_DATA FOR THE TASK:_
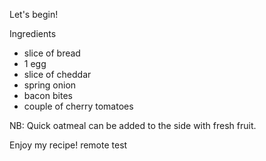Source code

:Let's begin!

Ingredients
- slice of bread
- 1 egg
- slice of cheddar
- spring onion
- bacon bites
- couple of cherry tomatoes

NB: Quick oatmeal can be added to the side with fresh fruit.

Enjoy my recipe! remote test
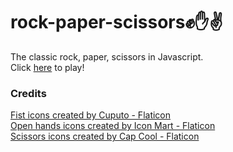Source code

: # rock-paper-scissors✊✋✌️

The classic rock, paper, scissors in Javascript.<br>
Click [here](https://rushiljalal.github.io/rock-paper-scissors/) to play!

### Credits

[Fist icons created by Cuputo - Flaticon](https://www.flaticon.com/free-icons/fist)<br>
[Open hands icons created by Icon Mart - Flaticon](https://www.flaticon.com/free-icons/open-hands)<br>
[Scissors icons created by Cap Cool - Flaticon](https://www.flaticon.com/free-icons/rock-paper-scissors)<br>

_EXERCISE INSTRUCTIONS:_ Copy the listing above word for word. Do not include the pictures.

_EXERCISE RESPONSE:_
Source code

:Let's begin!

Ingredients
- slice of bread
- 1 egg
- slice of cheddar
- spring onion
- bacon bites
- couple of cherry tomatoes

NB: Quick oatmeal can be added to the side with fresh fruit.

Enjoy my recipe! remote test
Source code

: # rock-paper-scissors✊✋✌️

The classic rock, paper, scissors in Javascript.<br>
Click [here](https://rushiljalal.github.io/rock-paper-scissors/) to play!

### Credits

[Fist icons created by Cuputo - Flaticon](https://www.flaticon.com/free-icons/fist)<br>
[Open hands icons created by Icon Mart - Flaticon](https://www.flaticon.com/free-icons/open-hands)<br>
[Scissors icons created by Cap Cool - Flaticon](https://www.flaticon.com/free-icons/rock-paper-scissors)<br>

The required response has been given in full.